● **Problem**:
Reproduce the records below exactly, but only between the lines holding "anti-affinity: Denial of" and "Without proper safeguards, a", inclusive.

● **Data section**:
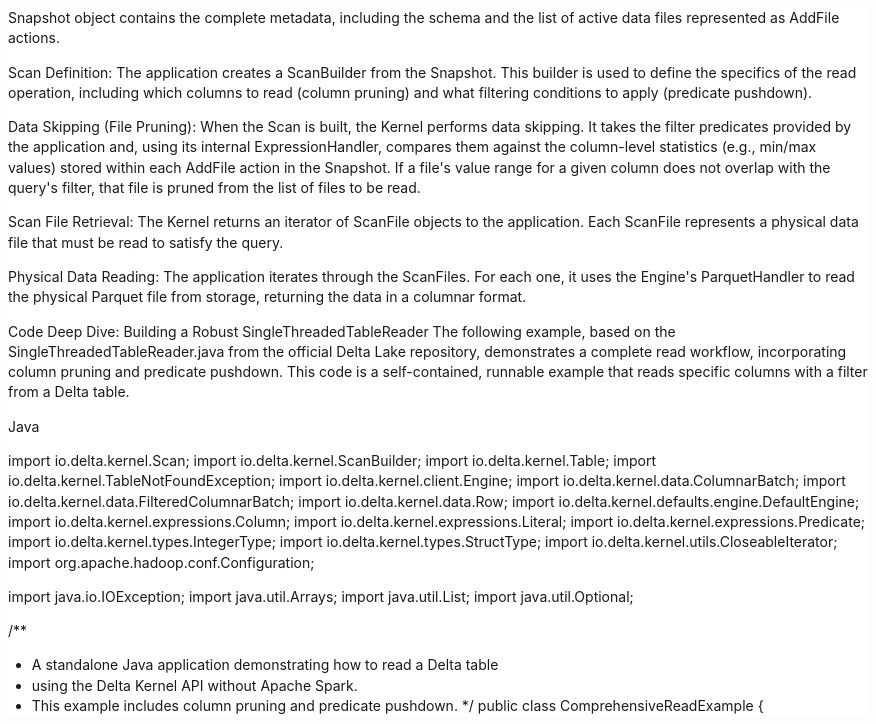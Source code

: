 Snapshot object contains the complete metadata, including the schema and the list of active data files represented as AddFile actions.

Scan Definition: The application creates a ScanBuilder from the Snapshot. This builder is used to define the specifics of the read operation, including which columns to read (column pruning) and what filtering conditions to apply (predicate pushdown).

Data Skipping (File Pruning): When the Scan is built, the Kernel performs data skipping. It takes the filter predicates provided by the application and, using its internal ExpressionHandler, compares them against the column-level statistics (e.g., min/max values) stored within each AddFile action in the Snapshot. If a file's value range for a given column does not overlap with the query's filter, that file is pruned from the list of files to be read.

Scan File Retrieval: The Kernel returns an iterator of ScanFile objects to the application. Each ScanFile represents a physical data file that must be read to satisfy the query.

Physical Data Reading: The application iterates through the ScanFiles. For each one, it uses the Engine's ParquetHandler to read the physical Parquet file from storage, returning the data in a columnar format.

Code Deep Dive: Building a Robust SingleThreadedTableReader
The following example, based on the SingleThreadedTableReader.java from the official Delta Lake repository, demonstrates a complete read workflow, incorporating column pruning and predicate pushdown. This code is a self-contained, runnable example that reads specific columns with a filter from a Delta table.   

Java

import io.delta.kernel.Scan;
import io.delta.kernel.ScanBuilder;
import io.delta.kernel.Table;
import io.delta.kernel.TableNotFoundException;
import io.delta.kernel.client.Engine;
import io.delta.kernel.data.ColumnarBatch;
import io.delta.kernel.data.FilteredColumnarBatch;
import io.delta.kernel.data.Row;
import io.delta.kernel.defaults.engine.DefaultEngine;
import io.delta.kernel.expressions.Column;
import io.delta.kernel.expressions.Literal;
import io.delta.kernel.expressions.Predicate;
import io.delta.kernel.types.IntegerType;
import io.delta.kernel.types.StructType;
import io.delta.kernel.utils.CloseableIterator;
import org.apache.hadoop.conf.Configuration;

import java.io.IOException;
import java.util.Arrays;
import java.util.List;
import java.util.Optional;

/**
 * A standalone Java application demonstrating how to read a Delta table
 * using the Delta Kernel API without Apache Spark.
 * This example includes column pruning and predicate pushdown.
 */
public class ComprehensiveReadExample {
--
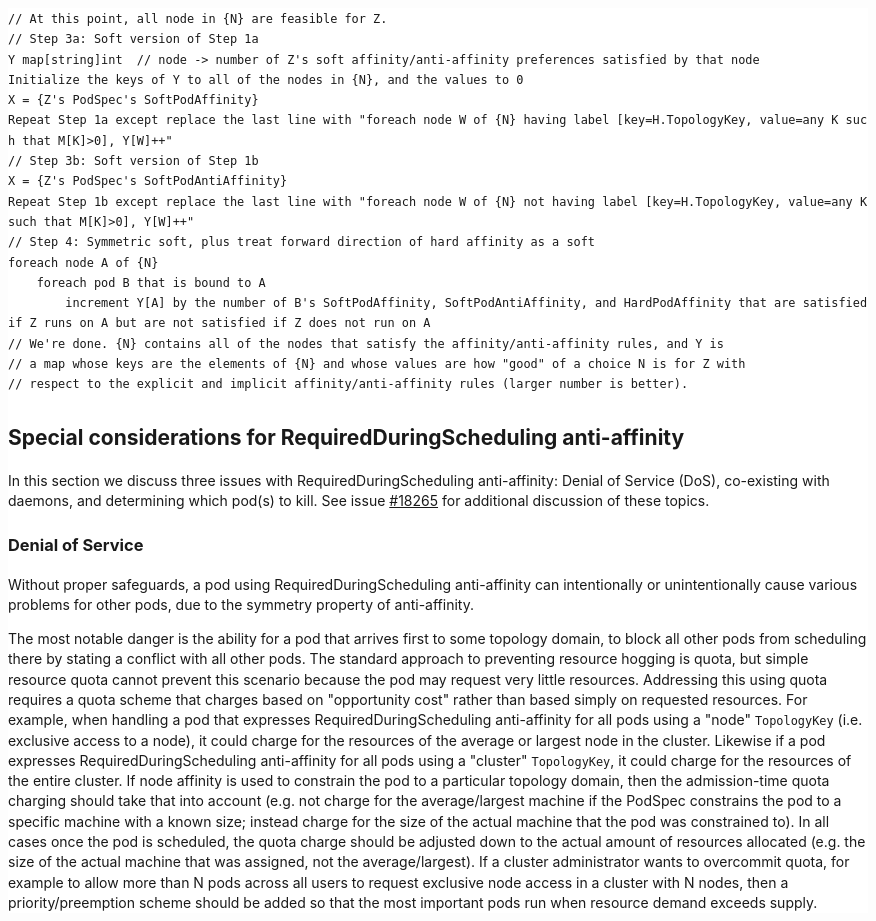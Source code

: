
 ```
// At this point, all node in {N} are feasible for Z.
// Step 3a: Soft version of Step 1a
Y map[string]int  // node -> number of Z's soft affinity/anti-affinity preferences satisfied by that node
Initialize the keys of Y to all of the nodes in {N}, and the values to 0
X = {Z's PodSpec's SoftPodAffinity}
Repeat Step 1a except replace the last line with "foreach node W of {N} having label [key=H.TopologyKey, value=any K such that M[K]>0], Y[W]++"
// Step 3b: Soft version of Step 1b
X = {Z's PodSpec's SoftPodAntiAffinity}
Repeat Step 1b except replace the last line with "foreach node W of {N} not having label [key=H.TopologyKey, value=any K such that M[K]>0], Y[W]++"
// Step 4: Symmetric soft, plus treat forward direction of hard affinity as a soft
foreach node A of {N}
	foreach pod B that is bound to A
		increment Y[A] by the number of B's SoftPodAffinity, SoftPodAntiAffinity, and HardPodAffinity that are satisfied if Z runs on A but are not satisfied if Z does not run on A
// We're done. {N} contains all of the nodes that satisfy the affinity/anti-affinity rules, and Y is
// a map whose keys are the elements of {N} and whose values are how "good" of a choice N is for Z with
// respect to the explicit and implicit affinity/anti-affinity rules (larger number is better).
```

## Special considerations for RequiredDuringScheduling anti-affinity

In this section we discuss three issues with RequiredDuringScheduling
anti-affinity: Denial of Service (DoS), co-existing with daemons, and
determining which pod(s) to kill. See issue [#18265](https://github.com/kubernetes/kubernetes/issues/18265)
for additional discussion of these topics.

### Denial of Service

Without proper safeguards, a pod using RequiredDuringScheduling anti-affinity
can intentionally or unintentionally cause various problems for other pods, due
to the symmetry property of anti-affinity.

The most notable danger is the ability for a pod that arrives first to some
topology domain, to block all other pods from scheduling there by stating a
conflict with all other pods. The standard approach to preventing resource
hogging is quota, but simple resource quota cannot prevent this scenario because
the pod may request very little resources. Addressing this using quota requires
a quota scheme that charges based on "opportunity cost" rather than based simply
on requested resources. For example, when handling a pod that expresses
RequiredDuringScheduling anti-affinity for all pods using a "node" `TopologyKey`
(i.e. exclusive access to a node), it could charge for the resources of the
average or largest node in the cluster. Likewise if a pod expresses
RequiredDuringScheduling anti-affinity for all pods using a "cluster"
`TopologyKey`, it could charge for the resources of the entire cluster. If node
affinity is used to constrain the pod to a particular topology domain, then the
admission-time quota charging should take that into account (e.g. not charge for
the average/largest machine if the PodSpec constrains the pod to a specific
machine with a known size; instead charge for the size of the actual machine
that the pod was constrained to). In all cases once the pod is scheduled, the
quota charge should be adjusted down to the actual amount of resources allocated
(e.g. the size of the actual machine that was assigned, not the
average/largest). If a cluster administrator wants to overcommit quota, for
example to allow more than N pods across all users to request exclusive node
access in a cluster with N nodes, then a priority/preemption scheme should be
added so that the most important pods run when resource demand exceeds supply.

● **Written response**:
anti-affinity: Denial of Service (DoS), co-existing with daemons, and
determining which pod(s) to kill. See issue [#18265](https://github.com/kubernetes/kubernetes/issues/18265)
for additional discussion of these topics.

### Denial of Service

Without proper safeguards, a pod using RequiredDuringScheduling anti-affinity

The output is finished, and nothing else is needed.